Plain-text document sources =

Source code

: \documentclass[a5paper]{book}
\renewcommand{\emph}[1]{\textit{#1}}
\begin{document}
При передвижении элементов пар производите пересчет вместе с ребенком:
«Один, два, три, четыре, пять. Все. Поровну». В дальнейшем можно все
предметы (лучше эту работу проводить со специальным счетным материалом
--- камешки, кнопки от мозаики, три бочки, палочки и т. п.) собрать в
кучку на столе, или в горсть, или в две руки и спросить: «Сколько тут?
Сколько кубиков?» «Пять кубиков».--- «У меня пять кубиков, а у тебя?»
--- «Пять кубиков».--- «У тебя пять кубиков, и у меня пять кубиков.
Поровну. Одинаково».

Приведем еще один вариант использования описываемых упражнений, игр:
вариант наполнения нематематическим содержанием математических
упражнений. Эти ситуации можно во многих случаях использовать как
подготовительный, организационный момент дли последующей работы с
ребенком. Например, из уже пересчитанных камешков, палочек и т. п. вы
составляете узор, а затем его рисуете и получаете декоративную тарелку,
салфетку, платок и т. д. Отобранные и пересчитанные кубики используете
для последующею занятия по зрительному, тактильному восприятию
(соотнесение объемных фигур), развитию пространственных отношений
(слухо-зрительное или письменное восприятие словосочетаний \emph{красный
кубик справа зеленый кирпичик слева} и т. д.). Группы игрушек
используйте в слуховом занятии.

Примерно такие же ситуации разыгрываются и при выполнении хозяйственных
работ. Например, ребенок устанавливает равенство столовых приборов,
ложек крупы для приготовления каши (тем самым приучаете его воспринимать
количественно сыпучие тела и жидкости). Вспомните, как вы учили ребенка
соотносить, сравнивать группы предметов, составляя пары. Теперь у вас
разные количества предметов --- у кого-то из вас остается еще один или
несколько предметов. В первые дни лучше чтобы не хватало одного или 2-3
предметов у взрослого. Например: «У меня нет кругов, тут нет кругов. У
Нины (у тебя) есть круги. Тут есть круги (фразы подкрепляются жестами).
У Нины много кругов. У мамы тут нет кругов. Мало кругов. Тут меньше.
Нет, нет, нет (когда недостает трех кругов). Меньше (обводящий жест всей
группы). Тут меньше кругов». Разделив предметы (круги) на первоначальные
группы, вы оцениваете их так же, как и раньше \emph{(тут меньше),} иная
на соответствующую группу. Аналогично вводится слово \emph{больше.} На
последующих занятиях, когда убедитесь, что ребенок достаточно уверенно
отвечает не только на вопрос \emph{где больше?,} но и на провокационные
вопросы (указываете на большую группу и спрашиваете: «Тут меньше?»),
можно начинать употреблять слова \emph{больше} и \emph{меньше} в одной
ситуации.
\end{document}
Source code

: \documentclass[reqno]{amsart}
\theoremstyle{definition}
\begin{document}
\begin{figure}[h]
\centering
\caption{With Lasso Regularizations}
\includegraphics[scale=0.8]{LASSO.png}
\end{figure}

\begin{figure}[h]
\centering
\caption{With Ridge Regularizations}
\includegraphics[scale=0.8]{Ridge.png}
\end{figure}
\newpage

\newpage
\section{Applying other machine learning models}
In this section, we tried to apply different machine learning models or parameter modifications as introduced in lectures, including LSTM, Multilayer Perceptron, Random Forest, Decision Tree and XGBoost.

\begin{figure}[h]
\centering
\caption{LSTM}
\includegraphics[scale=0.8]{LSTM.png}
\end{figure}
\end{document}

EXERCISE DIRECTIONS =
Look through the entries and return every line where "Поровну" appears.

RESPONSE BOX =
«Один, два, три, четыре, пять. Все. Поровну». В дальнейшем можно все
Поровну. Одинаково».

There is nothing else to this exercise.